= Beginning of Section =

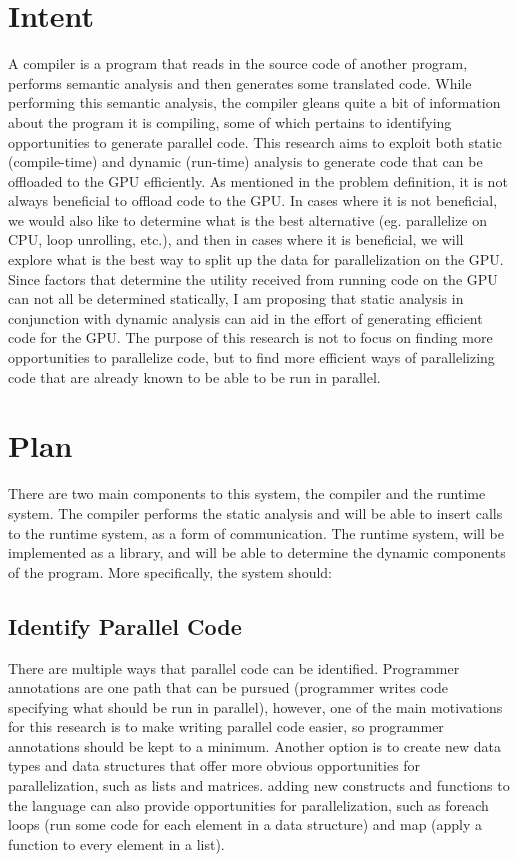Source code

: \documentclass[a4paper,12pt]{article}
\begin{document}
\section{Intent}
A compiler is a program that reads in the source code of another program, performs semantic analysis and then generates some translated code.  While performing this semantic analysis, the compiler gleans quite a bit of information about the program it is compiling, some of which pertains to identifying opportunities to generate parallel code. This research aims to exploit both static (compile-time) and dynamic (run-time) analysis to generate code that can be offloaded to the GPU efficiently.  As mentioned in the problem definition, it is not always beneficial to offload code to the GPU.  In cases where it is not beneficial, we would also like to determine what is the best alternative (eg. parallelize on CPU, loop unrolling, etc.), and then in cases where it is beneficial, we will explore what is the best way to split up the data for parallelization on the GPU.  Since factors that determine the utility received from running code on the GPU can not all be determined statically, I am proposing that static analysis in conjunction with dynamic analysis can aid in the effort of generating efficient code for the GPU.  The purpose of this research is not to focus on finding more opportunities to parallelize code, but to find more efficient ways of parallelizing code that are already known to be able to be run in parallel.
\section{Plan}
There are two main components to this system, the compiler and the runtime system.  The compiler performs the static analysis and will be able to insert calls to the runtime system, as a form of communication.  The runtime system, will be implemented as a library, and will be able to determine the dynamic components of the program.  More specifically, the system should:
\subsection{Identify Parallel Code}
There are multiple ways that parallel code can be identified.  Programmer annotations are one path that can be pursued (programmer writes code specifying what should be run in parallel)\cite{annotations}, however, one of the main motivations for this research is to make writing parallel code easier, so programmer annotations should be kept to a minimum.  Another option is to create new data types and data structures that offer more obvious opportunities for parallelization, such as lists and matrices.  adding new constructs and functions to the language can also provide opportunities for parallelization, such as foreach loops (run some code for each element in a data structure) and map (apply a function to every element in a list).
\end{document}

= End of Section =

**Exercise prompt:** Among the lines above, which ones hold the string "There"? Show them.

**Response to the exercise:**
There are two main components to this system, the compiler and the runtime system.  The compiler performs the static analysis and will be able to insert calls to the runtime system, as a form of communication.  The runtime system, will be implemented as a library, and will be able to determine the dynamic components of the program.  More specifically, the system should:
There are multiple ways that parallel code can be identified.  Programmer annotations are one path that can be pursued (programmer writes code specifying what should be run in parallel)\cite{annotations}, however, one of the main motivations for this research is to make writing parallel code easier, so programmer annotations should be kept to a minimum.  Another option is to create new data types and data structures that offer more obvious opportunities for parallelization, such as lists and matrices.  adding new constructs and functions to the language can also provide opportunities for parallelization, such as foreach loops (run some code for each element in a data structure) and map (apply a function to every element in a list).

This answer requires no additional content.